Tel Aviv start-up gets FDA approval for ‘stroke of genius’ AI package

The AI technology "uses deep learning to automatically look at every head CT before a patient has even left the imaging room."

Aidocs AIaidoc technology being used during a CTA brain scan. (photo credit: AIDOC)
Aidocs AIaidoc technology being used during a CTA brain scan.
(photo credit: AIDOC)
Tel Aviv-based start-up Aidoc, a leading provider of artificial-intelligence solutions for radiologists, has received US Food and Drug Administration (FDA) clearance for its AI solution that spots strokes (large-vessel occlusion) in the brain during head CTA scans.
An LVO is the blockage of vessels in the brain. According to Ariella Shoham, Aidoc’s vice president of marketing, the AI technology “uses deep learning to automatically look at every head CT before a patient has even left the imaging room.”
“It investigates the images to see if they show blocked blood vessels in the brain or bleeding [intracranial hemorrhages],” she said. “If one of these time-critical conditions is found, Aidoc re-prioritizes the work lists of radiologists so that the urgent scan is looked at immediately and the patient can be treated quickly.”

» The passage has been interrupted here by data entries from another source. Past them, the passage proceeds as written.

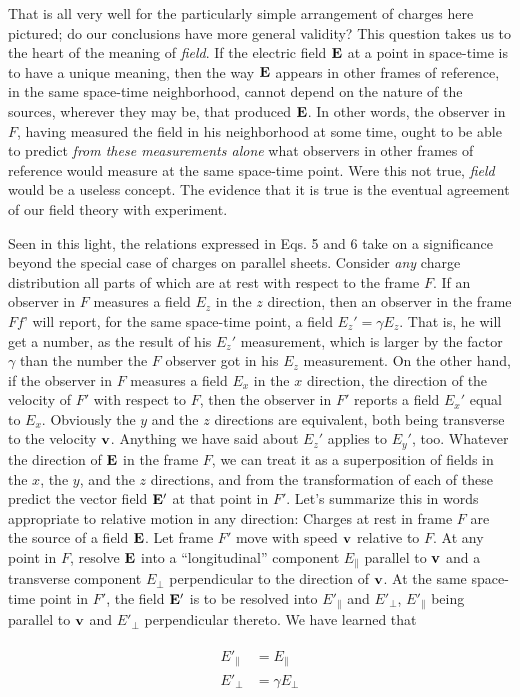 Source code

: That is all very well for the particularly simple arrangement of
charges here pictured; do our conclusions have more general validity?
This question takes us to the heart of the meaning of \emph{field}.
If the
electric field $\mathbf{E}$ at a point in space-time is to have a unique meaning,
then the way $\mathbf{E}$ appears in other frames of reference, in the same
space-time neighborhood, cannot depend on the nature of the
sources, wherever they may be, that produced $\mathbf{E}$. In other words,
the observer in $F$, having measured the field in his neighborhood at
some time, ought to be able to predict \emph{from these measurements alone}
what observers in other frames of reference would measure at the
same space-time point. Were this not true, \emph{field} would be a useless
concept. The evidence that it is true is the eventual agreement of
our field theory with experiment.

Seen in this light, the relations expressed in Eqs. 5 and 6 take on
a significance beyond the special case of charges on parallel sheets.
Consider \emph{any} charge distribution all parts of which are at rest with
respect to the frame $F$. If an observer in $F$ measures a field $E_z$ in the
$z$ direction, then an observer in the frame $Ff$' will report, for the same
space-time point, a field $E_z'=\gamma E_z$. That is, he will get a number, as
the result of his $E_z'$ measurement, which is larger by the factor $\gamma$ than
the number the $F$ observer got in his $E_z$ measurement. On the
other hand, if the observer in $F$ measures a field $E_x$ in the $x$ direction,
the direction of the velocity of $F'$ with respect to $F$, then the observer
in $F'$ reports a field $E_x'$ equal to $E_x$. Obviously the $y$ and the $z$ directions
are equivalent, both being transverse to the velocity $\mathbf{v}$. Anything
we have said about $E_z'$ applies to $E_y'$, too. Whatever the direction
of $\mathbf{E}$ in the frame $F$, we can treat it as a superposition of fields in
the $x$, the $y$, and the $z$ directions, and from the transformation of each
of these predict the vector field $\mathbf{E}'$ at that point in $F'$. Let's summarize
this in words appropriate to relative motion in any direction:
Charges at rest in frame $F$ are the source of a field $\mathbf{E}$. Let frame $F'$
move with speed $\mathbf{v}$ relative to $F$. At any point in $F$, resolve $\mathbf{E}$ into a
``longitudinal'' component $E_\parallel$ parallel to $\mathbf{v}$ and a transverse component
$E_\perp$ perpendicular to the direction of $\mathbf{v}$. At the same space-time
point in $F'$, the field $\mathbf{E}'$ is to be resolved into $E'_\parallel$ and $E'_\perp$,
$E'_\parallel$ being
parallel to $\mathbf{v}$ and $E'_\perp$ perpendicular thereto. We have learned that
\begin{framed}
\begin{align}
  \begin{split}
    E'_\parallel &= E_\parallel \\
    E'_\perp     &= \gamma E_\perp
  \end{split}
\end{align}
\end{framed}

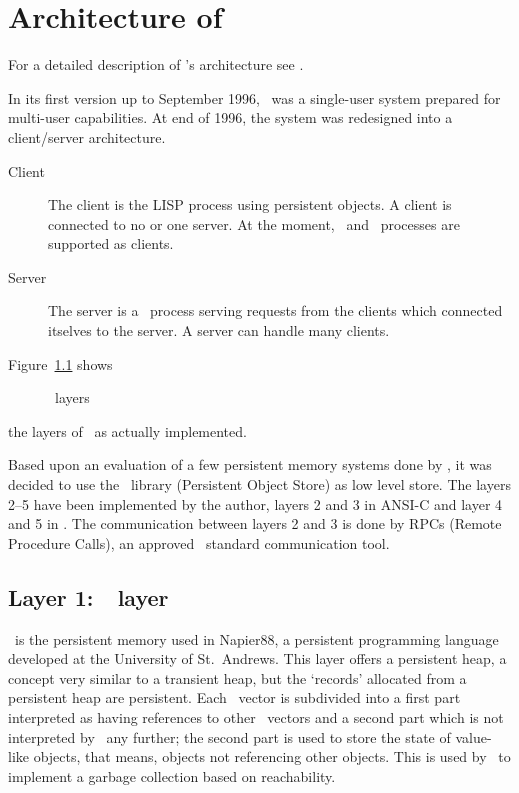 %

\chapter[Architecture]%
{Architecture of \protect\plob}

For a detailed description of \protect\plob's architecture see
\cite{bib:Kirschke-99}.

In its first version up to September 1996, \plob\ was a single-user
system prepared for multi-user capabilities. At end of 1996, the
system was redesigned into a client/server architecture.
\begin{description}

\item[Client] The client is the LISP process using persistent
  objects. A client is connected to no or one server. At the moment,
  \lwcl\ and \allegrocl\ processes are supported as clients.

\item[Server] The server is a \unix\ process serving requests from the
  clients which connected itselves to the server. A server can handle
  many clients.

\end{description}

Figure~\ref{sec:PLOBwRPCs} shows 
\begin{figure}[htbp]
\centerline{}
\caption{\protect\plob\ layers}%
\label{sec:PLOBwRPCs}
\end{figure}%
the layers of \plob\ as actually implemented.

Based upon an evaluation of a few persistent memory systems done by
\cite{bib:Mueller-91}, it was decided to use the \postore\ library
(Persistent Object Store) as low level store.  The layers 2--5 have
been implemented by the author, layers 2 and 3 in ANSI-C and layer 4
and 5 in \cl. The communication between layers 2 and 3 is done by RPCs
(Remote Procedure Calls), an approved \unix\ standard communication
tool.

\section[POSTORE layer]%
{Layer 1:\ \protect\postore\ layer}

\postore\ is the persistent memory used in Napier88, a persistent
programming language developed at the University of St.\ Andrews.
This layer offers a persistent heap, a concept very similar to a
transient heap, but the `records' allocated from a persistent heap are
persistent. Each \postore\ vector is subdivided into a first part
interpreted as having references to other \postore\ vectors and a
second part which is not interpreted by \postore\ any further; the
second part is used to store the state of value-like objects, that
means, objects not referencing other objects. This is used by
\postore\ to implement a garbage collection based on reachability.

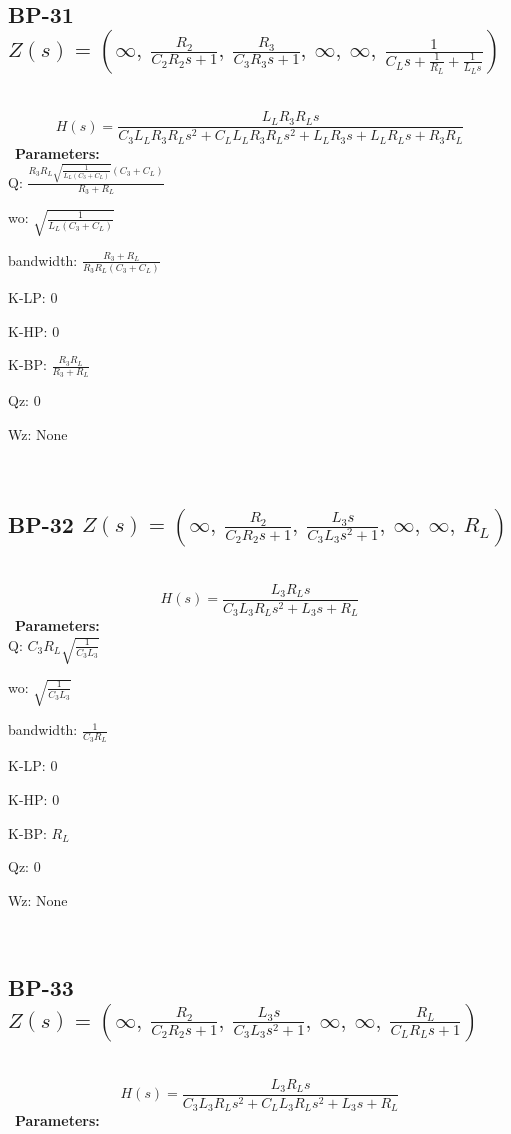 \documentclass{article}
\begin{document}
\ 

\subsection{BP-31 $Z(s) = \left( \infty, \  \frac{R_{2}}{C_{2} R_{2} s + 1}, \  \frac{R_{3}}{C_{3} R_{3} s + 1}, \  \infty, \  \infty, \  \frac{1}{C_{L} s + \frac{1}{R_{L}} + \frac{1}{L_{L} s}}\right)$ } \ 
\textbf{\[H(s) = \frac{L_{L} R_{3} R_{L} s}{C_{3} L_{L} R_{3} R_{L} s^{2} + C_{L} L_{L} R_{3} R_{L} s^{2} + L_{L} R_{3} s + L_{L} R_{L} s + R_{3} R_{L}}\] } \ 
\textbf{Parameters:}\\ 

Q: $\frac{R_{3} R_{L} \sqrt{\frac{1}{L_{L} \left(C_{3} + C_{L}\right)}} \left(C_{3} + C_{L}\right)}{R_{3} + R_{L}}$\ 

wo: $\sqrt{\frac{1}{L_{L} \left(C_{3} + C_{L}\right)}}$\ 

bandwidth: $\frac{R_{3} + R_{L}}{R_{3} R_{L} \left(C_{3} + C_{L}\right)}$\ 

K-LP: $0$\ 

K-HP: $0$\ 

K-BP: $\frac{R_{3} R_{L}}{R_{3} + R_{L}}$\ 

Qz: $0$\ 

Wz: $\text{None}$\ 

\ 

\subsection{BP-32 $Z(s) = \left( \infty, \  \frac{R_{2}}{C_{2} R_{2} s + 1}, \  \frac{L_{3} s}{C_{3} L_{3} s^{2} + 1}, \  \infty, \  \infty, \  R_{L}\right)$ } \ 
\textbf{\[H(s) = \frac{L_{3} R_{L} s}{C_{3} L_{3} R_{L} s^{2} + L_{3} s + R_{L}}\] } \ 
\textbf{Parameters:}\\ 

Q: $C_{3} R_{L} \sqrt{\frac{1}{C_{3} L_{3}}}$\ 

wo: $\sqrt{\frac{1}{C_{3} L_{3}}}$\ 

bandwidth: $\frac{1}{C_{3} R_{L}}$\ 

K-LP: $0$\ 

K-HP: $0$\ 

K-BP: $R_{L}$\ 

Qz: $0$\ 

Wz: $\text{None}$\ 

\ 

\subsection{BP-33 $Z(s) = \left( \infty, \  \frac{R_{2}}{C_{2} R_{2} s + 1}, \  \frac{L_{3} s}{C_{3} L_{3} s^{2} + 1}, \  \infty, \  \infty, \  \frac{R_{L}}{C_{L} R_{L} s + 1}\right)$ } \ 
\textbf{\[H(s) = \frac{L_{3} R_{L} s}{C_{3} L_{3} R_{L} s^{2} + C_{L} L_{3} R_{L} s^{2} + L_{3} s + R_{L}}\] } \ 
\textbf{Parameters:}\\ 
\end{document}

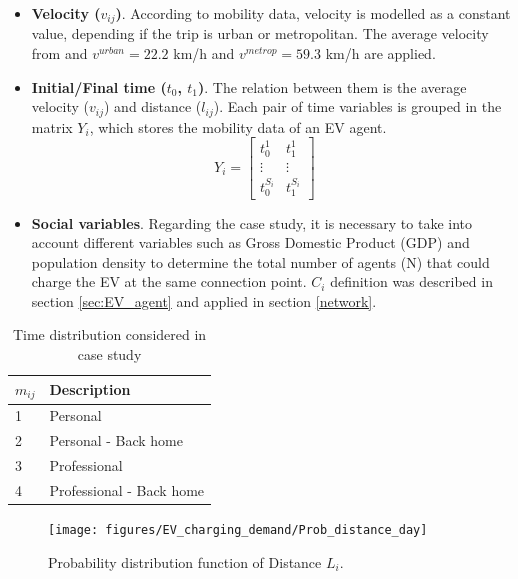 \documentclass[a4paper,11pt,twoside,openright]{report}
\begin{document}
\begin{itemize}
	\item \textbf{Velocity ($v_{ij}$)}. According to mobility data, velocity is modelled as a constant value, depending if the trip is urban or metropolitan. The average velocity from \cite{EMQ2006} and $v^{urban}=22.2$ km/h and $v^{metrop}=59.3$ km/h are applied.
	
	\item \textbf{Initial/Final time ($t_{0}$, $t_{1}$)}. The relation between them is the average velocity ($v_{ij}$) and distance ($l_{ij}$). Each pair of time variables is grouped in the matrix $Y_{i}$, which stores the mobility data of an EV agent.
	\begin{equation*} 
	Y_{i}=
	\begin{bmatrix}
	t_{0}^{1} & t_{1}^{1} \\
	\vdots & \vdots \\
	t_{0}^{S_{i}} & t_{1}^{S_{i}}
	\end{bmatrix}
	\quad
	\end{equation*}
	
	\item \textbf{Social variables}. Regarding the case study, it is necessary to take into account different variables such as Gross Domestic Product (GDP) and population density to determine the total number of agents (N) that could charge the EV at the same connection point. $C_{i}$ definition was described in section \ref{sec:EV_agent} and applied in section \ref{network}.
\end{itemize}

\begin{table}[htbp]
	\centering
	\caption{Time distribution considered in case study}
	\label{tab:mij}
	\begin{tabular}{ll}
		{\bf $m_{ij}$} & {\bf Description} \\
		\hline
		1 & Personal \\
		
		2 & Personal - Back home   \\
		
		3 & Professional \\
		
		4 & Professional - Back home \\
		\hline
	\end{tabular}  
\end{table}

\begin{figure}[h!]
	\centering
	\texttt{[image: figures/EV\_charging\_demand/Prob\_distance\_day]} 
	\caption{Probability distribution function of Distance $L_{i}$. \cite{Cetelem_Distancia}
		\label{fig:Li}}
\end{figure}
\end{document}
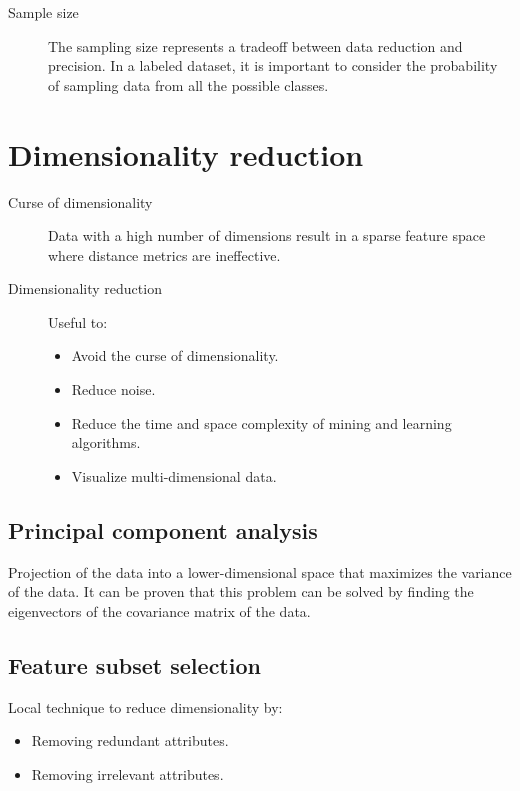 \begin{description}
    \item[Sample size]
        The sampling size represents a tradeoff between data reduction and precision.
        In a labeled dataset, it is important to consider the probability of sampling data from all the possible classes.
\end{description}



\section{Dimensionality reduction}

\begin{description}
    \item[Curse of dimensionality] 
        Data with a high number of dimensions result in a sparse feature space
        where distance metrics are ineffective. 

    \item[Dimensionality reduction] 
        Useful to:
        \begin{itemize}
            \item Avoid the curse of dimensionality.
            \item Reduce noise.
            \item Reduce the time and space complexity of mining and learning algorithms.
            \item Visualize multi-dimensional data.
        \end{itemize}
\end{description}

\subsection{Principal component analysis}  
Projection of the data into a lower-dimensional space that maximizes the variance of the data.
It can be proven that this problem can be solved by finding the eigenvectors of the covariance matrix of the data.

\subsection{Feature subset selection}  
    Local technique to reduce dimensionality by:
    \begin{itemize}
        \item Removing redundant attributes.
        \item Removing irrelevant attributes.
    \end{itemize}

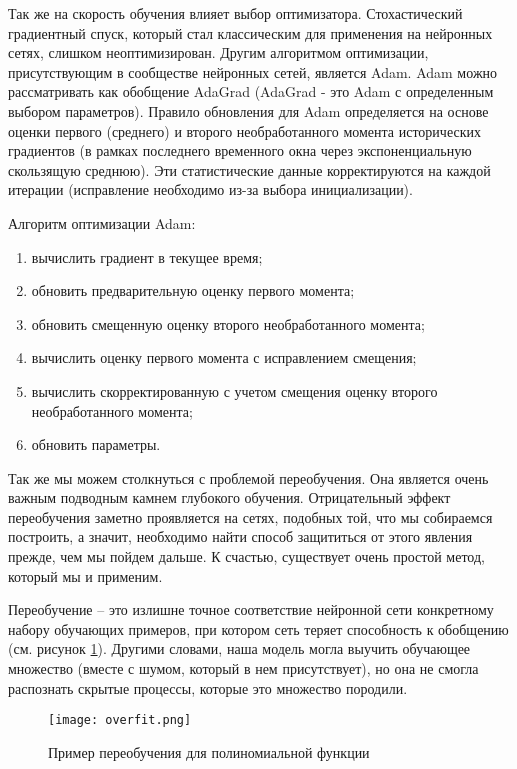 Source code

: Так же на скорость обучения влияет выбор оптимизатора. Стохастический градиентный спуск, который стал классическим для применения на нейронных сетях, слишком неоптимизирован. Другим алгоритмом оптимизации, присутствующим в сообществе нейронных сетей, является Adam. Adam можно рассматривать как обобщение AdaGrad (AdaGrad - это Adam с определенным выбором параметров). Правило обновления для Adam определяется на основе оценки первого (среднего) и второго необработанного момента исторических градиентов (в рамках последнего временного окна через экспоненциальную скользящую среднюю). Эти статистические данные корректируются на каждой итерации (исправление необходимо из-за выбора инициализации).

Алгоритм оптимизации Adam:
\begin{enumerate}
  \item вычислить градиент в текущее время;
  \item обновить предварительную оценку первого момента;
  \item обновить смещенную оценку второго необработанного момента;
  \item вычислить оценку первого момента с исправлением смещения;
  \item вычислить скорректированную с учетом смещения оценку второго необработанного момента;
  \item обновить параметры.
\end{enumerate}

Так же мы можем столкнуться с проблемой переобучения. Она является очень важным подводным камнем глубокого обучения. Отрицательный эффект переобучения заметно проявляется на сетях, подобных той, что мы собираемся построить, а значит, необходимо найти способ защититься от этого явления прежде, чем мы пойдем дальше. К счастью, существует очень простой метод, который мы и применим.

Переобучение -- это излишне точное соответствие нейронной сети конкретному набору обучающих примеров, при котором сеть теряет способность к обобщению (см. рисунок \ref{sec:design:network:overfit}). Другими словами, наша модель могла выучить обучающее множество (вместе с шумом, который в нем присутствует), но она не смогла распознать скрытые процессы, которые это множество породили.

\begin{figure}[h]
\centering
	\texttt{[image: overfit.png]}
	\caption{Пример переобучения для полиномиальной функции}
	\label{sec:design:network:overfit}
\end{figure}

Shoham said Aidoc already received FDA clearances to identify and flag pulmonary embolism (blockages in the lungs) and cervical spine fractures (broken neck).
“Other Aidoc solutions currently in clinical testing include identifying air in the abdomen,” she said. “Altogether, Aidoc is targeting the most common, critical life-threatening conditions that make up 80% of all urgent cases on CT scans. These are the conditions where every minute counts and where moving a patient to the top of a radiologist’s work list can save a life.”
The company said this was Aidoc’s fourth FDA-cleared AI package.
“A stroke is the ultimate time-critical condition,” Dr. Marcel Maya, co-chair of the Department of Imaging at Cedars-Sinai Medical Center, said in a statement. “The faster we can identify, diagnose and treat it, the better the outcome for patients.”
Aidoc’s comprehensive stroke package flags both large vessel occlusion and hemorrhages inside our existing work flows, “ensuring we can diagnose stroke faster and decide on the best course of treatment,” he said.
“We’re already seeing how this has a positive impact on department efficiency and patient length of stay,” Maya said.
According to Aidoc, 5% of all deaths in the US are stroke-related, and it is one of the major causes of disability.
“During a stroke, 1.9 million neurons and 14 billion synapses die each minute, making fast diagnosis and treatment critical,” it said.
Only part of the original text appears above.